多くの出逢いに恵まれた一年だったが、いちばん印象に残っているのは、谷中の個展で母親に連れられて来て、自分のお小遣いで超小型勾玉を買ってくれた小学生の女の子の姿。
いたいたけな女の子が熱心に作品を観ている様子を見せてもらっただけでも眼福なのに、初めてのアクセサリー、初めてのヒスイ、初めての勾玉、大人でも安くはない値段の商品を自分で納得して選んで「これください!」と買ってくれた。
その場で首飾りに仕立てて首に掛けてあげたら、なんども姿見に写してはニカニカニカニカ笑っていた。
おおきなマスクをしていたので表情は観えないけど、ニカニカオーラを全身から漂わせて喜んでいた。
母親はお金の使い方の勉強なのだと、お嬢ちゃんが迷いに迷った挙句に自分で選んだ勾玉を「これ買っていい?」と了承を得るまで一切の口出しをせずに任せていが、すばらしい母娘。見事な実践教育。

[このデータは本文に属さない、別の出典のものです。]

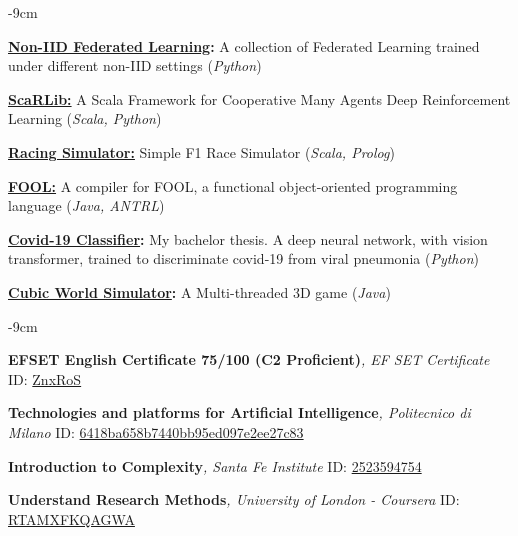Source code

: \documentclass[10pt,a4paper]{altacv}
\begin{document}
\begin{adjustwidth}{}{-9cm}

    \textbf{\href{https://github.com/davidedomini/experiments-2025-lmcs-field-based-FL-baselines}{Non-IID Federated Learning}:} A collection of Federated Learning trained under different non-IID settings (\textit{Python})

    \divider

    \textbf{\href{https://github.com/ScaRLib-group/ScaRLib}{ScaRLib:}} A Scala Framework for Cooperative Many Agents Deep Reinforcement Learning (\textit{Scala, Python}) 
    
    \divider
    
    \textbf{\href{https://davidedomini.github.io/pps-22-sim-race/}{Racing Simulator:}} Simple F1 Race Simulator (\textit{Scala, Prolog})
    
    \divider
    
    \textbf{\href{https://github.com/davidedomini/FOOL-Compiler}{FOOL:}} A compiler for FOOL, a functional object-oriented programming language (\textit{Java, ANTRL})
    
    \divider
    
    \textbf{\href{https://amslaurea.unibo.it/24243/}{Covid-19 Classifier}:} My bachelor thesis. A deep neural network, with vision transformer, trained to discriminate covid-19 from viral pneumonia (\textit{Python}) 
    
    \divider
    
    \textbf{\href{https://github.com/davidedomini/CubicWorldSimulator}{Cubic World Simulator}:} A Multi-threaded 3D game (\textit{Java}) 
\end{adjustwidth}

\begin{adjustwidth}{}{-9cm}

    \textbf{EFSET English Certificate 75/100 (C2 Proficient)}\textit{, EF SET Certificate} ID: \href{https://www.efset.org/cert/ZnxRoS}{ZnxRoS}

    \divider

    \textbf{Technologies and platforms for Artificial Intelligence}\textit{, Politecnico di Milano} \newline ID: \href{https://www.pok.polimi.it/certificates/6418ba658b7440bb95ed097e2ee27c83}{6418ba658b7440bb95ed097e2ee27c83}

    \divider

    \textbf{Introduction to Complexity}\textit{, Santa Fe Institute} ID: \href{https://www.complexityexplorer.org/courses/144-introduction-to-complexity/certificates/2523594754}{2523594754}

    \divider

    \textbf{Understand Research Methods}\textit{, University of London - Coursera} ID: \href{https://www.coursera.org/account/accomplishments/certificate/RTAMXFKQAGWA}{RTAMXFKQAGWA}

\end{adjustwidth}
\end{document}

戦時下では「パーマネントはやめましょう」の標語で、華やかな装いをすることも圧力をかけられていたが、そんな時だからこそとパーマネントをかける女性たちがいたそうだ。
淡谷のり子さんは戦地の慰問でも胸のあいたドレスを着て、豪華な指輪にネックレス、つけまつげに真っ赤なルージュで舞台に立ったら憲兵に不謹慎だと怒られたが、明日をも知れない男所帯の兵隊たちはシャバに残した母親や奥さん、娘の姿を淡谷さんに重ねて涙を流して舞台に見入った。
均質化の同調圧力をかけられたモノトーン世界に咲いた華。
装身具の意味や存在意義の研究、もっと深めたいですネ。